[Source texts of formatted documents]
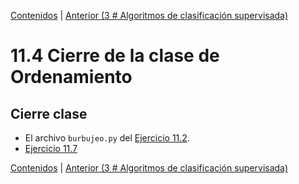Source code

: [Contenidos](../Contenidos.md) \| [Anterior (3 # Algoritmos de clasificación supervisada)](03_introduccion_al_AA.md)

# 11.4 Cierre de la clase de Ordenamiento

## Cierre clase


* El archivo `burbujeo.py` del [Ejercicio 11.2](../11_Ordenamiento/01_Ordenamiento_sencillo.md#ejercicio-112-burbujeo).
* [Ejercicio 11.7](../11_Ordenamiento/02_Divide_and_Conquer.md#ejercicio-117)





[Contenidos](../Contenidos.md) \| [Anterior (3 # Algoritmos de clasificación supervisada)](03_introduccion_al_AA.md)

To do ::
Without the pictures, return the whole of the data exactly as given.

Output for this exercise ::
Source code

: [Contenidos](../Contenidos.md) \| [Anterior (3 # Algoritmos de clasificación supervisada)](03_introduccion_al_AA.md)

# 11.4 Cierre de la clase de Ordenamiento

## Cierre clase


* El archivo `burbujeo.py` del [Ejercicio 11.2](../11_Ordenamiento/01_Ordenamiento_sencillo.md#ejercicio-112-burbujeo).
* [Ejercicio 11.7](../11_Ordenamiento/02_Divide_and_Conquer.md#ejercicio-117)





[Contenidos](../Contenidos.md) \| [Anterior (3 # Algoritmos de clasificación supervisada)](03_introduccion_al_AA.md)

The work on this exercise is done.